- What the task asks -
Pictures in the data should be dropped; transcribe exactly the lines from the one that has "calls prvt_func(), which is" through the one that has "<center>System Configuration Checks".

- Material provided -

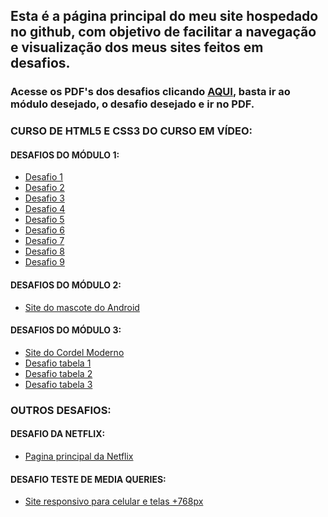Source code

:  <h2><strong>Esta é a página principal do meu site hospedado no github, com objetivo de facilitar a navegação e visualização dos meus sites feitos em desafios.</strong></h2>
 <h3>
 Acesse os PDF's dos desafios clicando <a href="https://github.com/TascaXD">AQUI</a>, basta ir ao módulo desejado, o desafio desejado e ir no PDF.</h3>
 <h3>CURSO DE HTML5 E CSS3 DO CURSO EM VÍDEO:</h3> 
 <h4>DESAFIOS DO MÓDULO 1:</h4>
 <ul>
 <a href="https://tascaxd.github.io/modulo-1/DESAFIO%201/desafio1.html">
     <li>Desafio 1</li>
 </a>
 <a href="https://tascaxd.github.io/modulo-1/DESAFIO%202/desafio2.html">
     <li>Desafio 2</li>
 </a>
 <a href="https://tascaxd.github.io/modulo-1/DESAFIO%203/desafio3.html">
     <li>Desafio 3</li>
 </a>
 <a href="https://tascaxd.github.io/modulo-1/DESAFIO%204/desafio4.html">
     <li>Desafio 4</li>
 </a>
 <a href="https://tascaxd.github.io/modulo-1/DESAFIO%205/desafio5.html">
     <li>Desafio 5</li>
 </a>
 <a href="https://tascaxd.github.io/modulo-1/DESAFIO6/desafio6.html">
     <li>Desafio 6</li>
 </a>
 <a href="https://tascaxd.github.io/modulo-1/DESAFIO7/desafio7.html">
     <li>Desafio 7</li>
 </a>
 <a href="https://tascaxd.github.io/modulo-1/DESAFIO8/desafio8.html">
     <li>Desafio 8</li>
 </a>
 <a href="https://tascaxd.github.io/modulo-1/DESAFIO9/desafio9.html">
     <li>Desafio 9</li>
 </a>
 </ul>
 <h4>DESAFIOS DO MÓDULO 2:</h4>
 <ul>
 <a href="https://tascaxd.github.io/modulo-2/pagina2.html">
     <li>Site do mascote do Android</li>
 </a>
 </ul>
 <h4>DESAFIOS DO MÓDULO 3:</h4>
 <ul>
<a href="https://tascaxd.github.io/modulo-3/desafio%20cordel/cordel.html">
     <li>Site do Cordel Moderno</li></a>
<a href="https://tascaxd.github.io/modulo-3/desafio%20tabelas/table.html">
     <li>Desafio tabela 1</li></a>
<a href="https://tascaxd.github.io/modulo-3/desafio%20tabelas/table2.html">
     <li>Desafio tabela 2</li></a>
<a href="https://tascaxd.github.io/modulo-3/desafio%20tabelas/table3.html">
     <li>Desafio tabela 3</li></a>
 </ul>

<h3>OUTROS DESAFIOS:</h3> 
<h4>DESAFIO DA NETFLIX:</h4>
  
  <ul>
 <a href="https://tascaxd.github.io/NETFLIX/netflix.html">
     <li>Pagina principal da Netflix</li>
 </a>
 </ul>

 <h4>DESAFIO TESTE DE MEDIA QUERIES:</h4>
  
  <ul>
 <a href="https://tascaxd.github.io/desafio-mq/index.html">
     <li>Site responsivo para celular e telas +768px</li>
 </a>
 </ul>

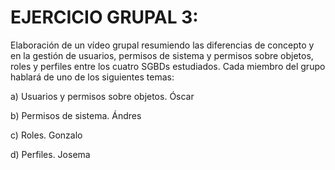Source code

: # EJERCICIO GRUPAL 3:

Elaboración de un vídeo grupal resumiendo las diferencias de concepto y en la gestión de usuarios, permisos de sistema y permisos sobre objetos, roles y perfiles entre los cuatro SGBDs estudiados. Cada miembro del grupo hablará de uno de los siguientes temas:


a) Usuarios y permisos sobre objetos. Óscar


b) Permisos de sistema. Ándres 


c) Roles. Gonzalo 


d) Perfiles. Josema


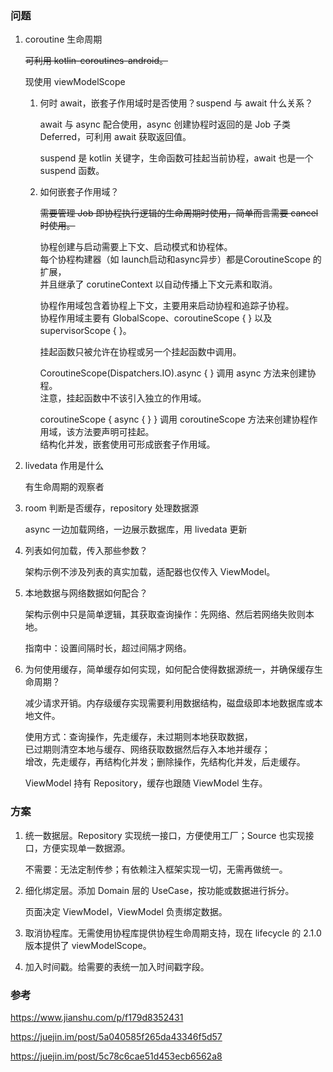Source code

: ### 问题

1. coroutine 生命周期

    ~~可利用 kotlin-coroutines-android。~~
    
    现使用 viewModelScope

    1. 何时 await，嵌套子作用域时是否使用？suspend 与 await 什么关系？
    
        await 与 async 配合使用，async 创建协程时返回的是 Job 子类 Deferred，可利用 await 获取返回值。
        
        suspend 是 kotlin 关键字，生命函数可挂起当前协程，await 也是一个 suspend 函数。
    
    2. 如何嵌套子作用域？
        
        ~~需要管理 Job 即协程执行逻辑的生命周期时使用，简单而言需要 cancel 时使用。~~
        
        协程创建与启动需要上下文、启动模式和协程体。  
        每个协程构建器（如  launch启动和async异步）都是CoroutineScope 的扩展，  
        并且继承了  corutineContext 以自动传播上下文元素和取消。
        
        协程作用域包含着协程上下文，主要用来启动协程和追踪子协程。  
        协程作用域主要有 GlobalScope、coroutineScope { } 以及 supervisorScope { }。
        
        挂起函数只被允许在协程或另一个挂起函数中调用。
        
        CoroutineScope(Dispatchers.IO).async { } 调用 async 方法来创建协程。  
        注意，挂起函数中不该引入独立的作用域。
        
        coroutineScope { async { } } 调用 coroutineScope 方法来创建协程作用域，该方法要声明可挂起。  
        结构化并发，嵌套使用可形成嵌套子作用域。

2. livedata 作用是什么
    
    有生命周期的观察者

3. room 判断是否缓存，repository 处理数据源

    async 一边加载网络，一边展示数据库，用 livedata 更新

4. 列表如何加载，传入那些参数？

    架构示例不涉及列表的真实加载，适配器也仅传入 ViewModel。

5. 本地数据与网络数据如何配合？

    架构示例中只是简单逻辑，其获取查询操作：先网络、然后若网络失败则本地。
    
    指南中：设置间隔时长，超过间隔才网络。

6. 为何使用缓存，简单缓存如何实现，如何配合使得数据源统一，并确保缓存生命周期？

    减少请求开销。内存级缓存实现需要利用数据结构，磁盘级即本地数据库或本地文件。
    
    使用方式：查询操作，先走缓存，未过期则本地获取数据，  
    已过期则清空本地与缓存、网络获取数据然后存入本地并缓存；  
    增改，先走缓存，再结构化并发；删除操作，先结构化并发，后走缓存。
    
    ViewModel 持有 Repository，缓存也跟随 ViewModel 生存。

### 方案

1. 统一数据层。Repository 实现统一接口，方便使用工厂；Source 也实现接口，方便实现单一数据源。

    不需要：无法定制传参；有依赖注入框架实现一切，无需再做统一。

2. 细化绑定层。添加 Domain 层的 UseCase，按功能或数据进行拆分。
    
    页面决定 ViewModel，ViewModel 负责绑定数据。

3. 取消协程库。无需使用协程库提供协程生命周期支持，现在 lifecycle 的 2.1.0 版本提供了 viewModelScope。

4. 加入时间戳。给需要的表统一加入时间戳字段。

### 参考

https://www.jianshu.com/p/f179d8352431

https://juejin.im/post/5a040585f265da43346f5d57

https://juejin.im/post/5c78c6cae51d453ecb6562a8
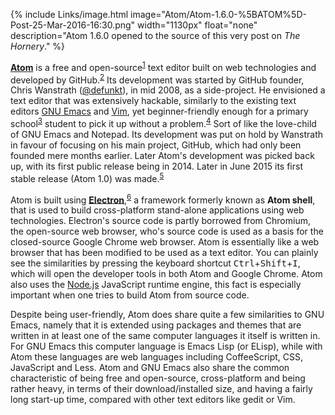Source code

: {% include Links/image.html image="Atom/Atom-1.6.0-%5BATOM%5D-Post-25-Mar-2016-16:30.png" width="1130px" float="none" description="Atom 1.6.0 opened to the source of this very post on *The Hornery*." %}

[**Atom**](https://atom.io) is a free and open-source<sup id="fnref:1"><a href="#fn:1">1</a></sup> text editor built on web technologies and developed by GitHub.<sup id="fnref:2"><a href="#fn:2">2</a></sup> Its development was started by GitHub founder, Chris Wanstrath ([@defunkt](http://github.com/defunkt)), in mid 2008, as a side-project. He envisioned a text editor that was extensively hackable, similarly to the existing text editors [GNU Emacs](http://www.gnu.org/software/emacs/) and [Vim](http://www.vim.org/), yet beginner-friendly enough for a primary school<sup id="fnref:3"><a href="#fn:3">3</a></sup> student to pick it up without a problem.<sup id="fnref:4"><a href="#fn:4">4</a></sup> Sort of like the love-child of GNU Emacs and Notepad. Its development was put on hold by Wanstrath in favour of focusing on his main project, GitHub, which had only been founded mere months earlier. Later Atom's development was picked back up, with its first public release being in 2014. Later in June 2015 its first stable release (Atom 1.0) was made.<sup id="fnref:5"><a href="#fn:5">5</a></sup>

Atom is built using [**Electron**](https://electron.atom.io),<sup id="fnref:6"><a href="#fn:6">6</a></sup> a framework formerly known as **Atom shell**, that is used to build cross-platform stand-alone applications using web technologies. Electron's source code is partly borrowed from Chromium, the open-source web browser, who's source code is used as a basis for the closed-source Google Chrome web browser. Atom is essentially like a web browser that has been modified to be used as a text editor. You can plainly see the similarities by pressing the keyboard shortcut <kbd>Ctrl</kbd>+<kbd>Shift</kbd>+<kbd>I</kbd>, which will open the developer tools in both Atom and Google Chrome. Atom also uses the [Node.js](https://nodejs.org) JavaScript runtime engine, this fact is especially important when one tries to build Atom from source code.

Despite being user-friendly, Atom does share quite a few similarities to GNU Emacs, namely that it is extended using packages and themes that are written in at least one of the same computer languages it itself is written in. For GNU Emacs this computer language is Emacs Lisp (or ELisp), while with Atom these languages are web languages including CoffeeScript, CSS, JavaScript and Less. Atom and GNU Emacs also share the common characteristic of being free and open-source, cross-platform and being rather heavy, in terms of their download/installed size, and having a fairly long start-up time, compared with other text editors like gedit or Vim.
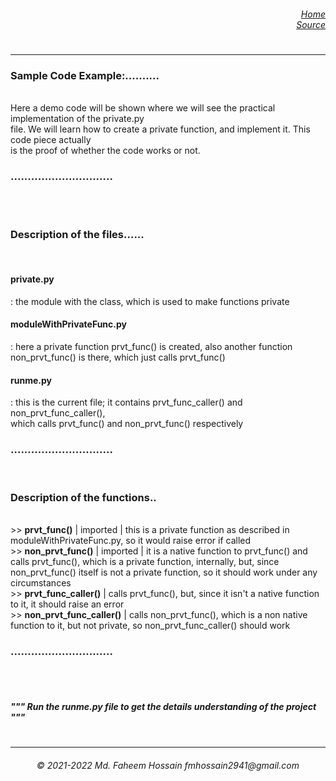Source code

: <h6>
  <dl align="right">
    <dt><a href="https://github.com/Faheem41/Private-Function-in-Python" rel="noreferrer">Home</a></dt>
    <dt><a href="https://github.com/Faheem41/Private-Function-in-Python/blob/main/src/privatefunc.py" rel="noreferrer">Source</a></dt>
  </dl>
</h6>

#
----------------
<h3>Sample Code Example:..........</h3></br>
Here a demo code will be shown where we will see the practical implementation of the private.py</br>
file. We will learn how to create a private function, and implement it. This code piece actually</br>
is the proof of whether the code works or not.</br>
<h3>..............................</h3></br></br>


<h3>Description of the files......</h3></br>
<h4>private.py</h4>              : the module with the class, which is used to make functions private</br>
<h4>moduleWithPrivateFunc.py</h4>: here a private function prvt_func() is created, also another function</br>
                            <t>non_prvt_func() is there, which just calls prvt_func()</br>
<h4>runme.py</h4>                : this is the current file; it contains prvt_func_caller() and non_prvt_func_caller(),</br>
                            which calls prvt_func() and non_prvt_func() respectively</br>
<h3>..............................</h3></br>


<h3>Description of the functions..</h3></br>
>> <strong>prvt_func()</strong> | imported     | this is a private function as described in moduleWithPrivateFunc.py,
                                so it would raise error if called</br>
>> <strong>non_prvt_func()</strong> | imported | it is a native function to prvt_func() and calls prvt_func(), which is
                                a private function, internally, but, since non_prvt_func() itself is not
                                a private function, so it should work under any circumstances</br>
>> <strong>prvt_func_caller()</strong>         | calls prvt_func(), but, since it isn't a native function to it, it should raise an error</br>
>> <strong>non_prvt_func_caller()</strong>     | calls non_prvt_func(), which is a non native function to it, but not private, so
                                non_prvt_func_caller() should work</br>
<h3>..............................</h3></br></br>


<h5>"""  Run the runme.py file to get the details understanding of the project  """</h5>

#
----------------
<h6 align="center">© 2021-2022 Md. Faheem Hossain fmhossain2941@gmail.com</h6>
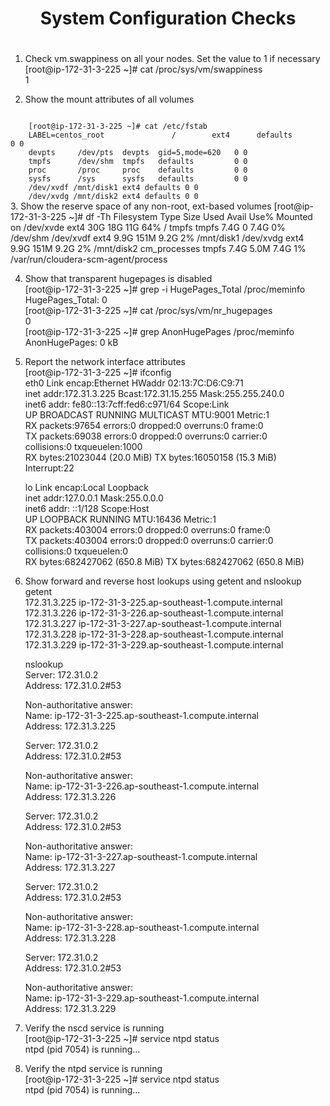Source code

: # <center>System Configuration Checks 
# <center> 

1. Check vm.swappiness on all your nodes. Set the value to 1 if necessary  
[root@ip-172-31-3-225 ~]# cat /proc/sys/vm/swappiness  
1  
  
2. Show the mount attributes of all volumes  
<code>  
	[root@ip-172-31-3-225 ~]# cat /etc/fstab  
	LABEL=centos_root               /        ext4      defaults         0 0  
	devpts     /dev/pts  devpts  gid=5,mode=620   0 0  
	tmpfs      /dev/shm  tmpfs   defaults         0 0  
	proc       /proc     proc    defaults         0 0  
	sysfs      /sys      sysfs   defaults         0 0  
	/dev/xvdf /mnt/disk1 ext4 defaults 0 0  
	/dev/xvdg /mnt/disk2 ext4 defaults 0 0  
</code>  
3. Show the reserve space of any non-root, ext-based volumes  
	[root@ip-172-31-3-225 ~]# df -Th  
	Filesystem     Type   Size  Used Avail Use% Mounted on  
	/dev/xvde      ext4    30G   18G   11G  64% /  
	tmpfs          tmpfs  7.4G     0  7.4G   0% /dev/shm  
	/dev/xvdf      ext4   9.9G  151M  9.2G   2% /mnt/disk1  
	/dev/xvdg      ext4   9.9G  151M  9.2G   2% /mnt/disk2  
	cm_processes   tmpfs  7.4G  5.0M  7.4G   1% /var/run/cloudera-scm-agent/process  
  
4. Show that transparent hugepages is disabled  
	[root@ip-172-31-3-225 ~]# grep -i HugePages_Total /proc/meminfo  
	HugePages_Total:       0  
	[root@ip-172-31-3-225 ~]# cat /proc/sys/vm/nr_hugepages  
	0  
	[root@ip-172-31-3-225 ~]# grep AnonHugePages /proc/meminfo  
	AnonHugePages:         0 kB  
  
5. Report the network interface attributes  
	[root@ip-172-31-3-225 ~]# ifconfig  
	eth0      Link encap:Ethernet  HWaddr 02:13:7C:D6:C9:71  
          inet addr:172.31.3.225  Bcast:172.31.15.255  Mask:255.255.240.0  
          inet6 addr: fe80::13:7cff:fed6:c971/64 Scope:Link  
          UP BROADCAST RUNNING MULTICAST  MTU:9001  Metric:1  
          RX packets:97654 errors:0 dropped:0 overruns:0 frame:0  
          TX packets:69038 errors:0 dropped:0 overruns:0 carrier:0  
          collisions:0 txqueuelen:1000  
          RX bytes:21023044 (20.0 MiB)  TX bytes:16050158 (15.3 MiB)  
          Interrupt:22  
  
	lo        Link encap:Local Loopback  
          inet addr:127.0.0.1  Mask:255.0.0.0  
          inet6 addr: ::1/128 Scope:Host  
          UP LOOPBACK RUNNING  MTU:16436  Metric:1  
          RX packets:403004 errors:0 dropped:0 overruns:0 frame:0  
          TX packets:403004 errors:0 dropped:0 overruns:0 carrier:0  
          collisions:0 txqueuelen:0  
          RX bytes:682427062 (650.8 MiB)  TX bytes:682427062 (650.8 MiB)  
  
6. Show forward and reverse host lookups using getent and nslookup  
	getent  
	172.31.3.225    ip-172-31-3-225.ap-southeast-1.compute.internal  
	172.31.3.226    ip-172-31-3-226.ap-southeast-1.compute.internal  
	172.31.3.227    ip-172-31-3-227.ap-southeast-1.compute.internal  
	172.31.3.228    ip-172-31-3-228.ap-southeast-1.compute.internal  
	172.31.3.229    ip-172-31-3-229.ap-southeast-1.compute.internal  
	  
	nslookup  
	Server:         172.31.0.2  
	Address:        172.31.0.2#53  
  
	Non-authoritative answer:  
	Name:   ip-172-31-3-225.ap-southeast-1.compute.internal  
	Address: 172.31.3.225  
  
	Server:         172.31.0.2  
	Address:        172.31.0.2#53  
  
	Non-authoritative answer:  
	Name:   ip-172-31-3-226.ap-southeast-1.compute.internal  
	Address: 172.31.3.226  
  
	Server:         172.31.0.2  
	Address:        172.31.0.2#53  
  
	Non-authoritative answer:  
	Name:   ip-172-31-3-227.ap-southeast-1.compute.internal  
	Address: 172.31.3.227  
  
	Server:         172.31.0.2  
	Address:        172.31.0.2#53  
  
	Non-authoritative answer:  
	Name:   ip-172-31-3-228.ap-southeast-1.compute.internal  
	Address: 172.31.3.228  
  
	Server:         172.31.0.2  
	Address:        172.31.0.2#53  
  
	Non-authoritative answer:  
	Name:   ip-172-31-3-229.ap-southeast-1.compute.internal  
	Address: 172.31.3.229  
  
7. Verify the nscd service is running  
	[root@ip-172-31-3-225 ~]# service ntpd status  
	ntpd (pid  7054) is running...  
  
8. Verify the ntpd service is running  
	[root@ip-172-31-3-225 ~]# service ntpd status  
	ntpd (pid  7054) is running...  
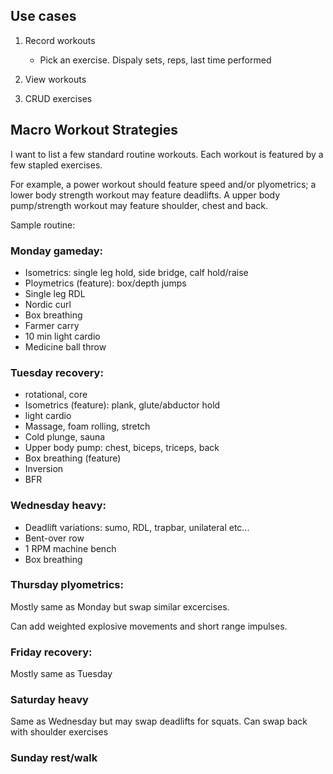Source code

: ## Use cases

1. Record workouts

   - Pick an exercise. Dispaly sets, reps, last time performed

1. View workouts
1. CRUD exercises

## Macro Workout Strategies

I want to list a few standard routine workouts. Each workout is featured by
a few stapled exercises.

For example, a power workout should feature speed and/or plyometrics;
a lower body strength workout may feature deadlifts.
A upper body pump/strength workout may feature shoulder, chest and back.

Sample routine:

### Monday gameday:

- Isometrics: single leg hold, side bridge, calf hold/raise
- Ploymetrics (feature): box/depth jumps
- Single leg RDL
- Nordic curl
- Box breathing
- Farmer carry
- 10 min light cardio
- Medicine ball throw

### Tuesday recovery:

- rotational, core
- Isometrics (feature): plank, glute/abductor hold
- light cardio
- Massage, foam rolling, stretch
- Cold plunge, sauna
- Upper body pump: chest, biceps, triceps, back
- Box breathing (feature)
- Inversion
- BFR

### Wednesday heavy:

- Deadlift variations: sumo, RDL, trapbar, unilateral etc...
- Bent-over row
- 1 RPM machine bench
- Box breathing

### Thursday plyometrics:

Mostly same as Monday but swap similar excercises.

Can add weighted explosive movements and short range impulses.

### Friday recovery:

Mostly same as Tuesday

### Saturday heavy

Same as Wednesday but may swap deadlifts for squats.
Can swap back with shoulder exercises

### Sunday rest/walk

- Solution -
>> <strong>non_prvt_func()</strong> | imported | it is a native function to prvt_func() and calls prvt_func(), which is
                                a private function, internally, but, since non_prvt_func() itself is not
                                a private function, so it should work under any circumstances</br>
>> <strong>prvt_func_caller()</strong>         | calls prvt_func(), but, since it isn't a native function to it, it should raise an error</br>
>> <strong>non_prvt_func_caller()</strong>     | calls non_prvt_func(), which is a non native function to it, but not private, so
                                non_prvt_func_caller() should work</br>
<h3>..............................</h3></br></br>


<h5>"""  Run the runme.py file to get the details understanding of the project  """</h5>

#
----------------
<h6 align="center">© 2021-2022 Md. Faheem Hossain fmhossain2941@gmail.com</h6>
Source code

: # <center>System Configuration Checks 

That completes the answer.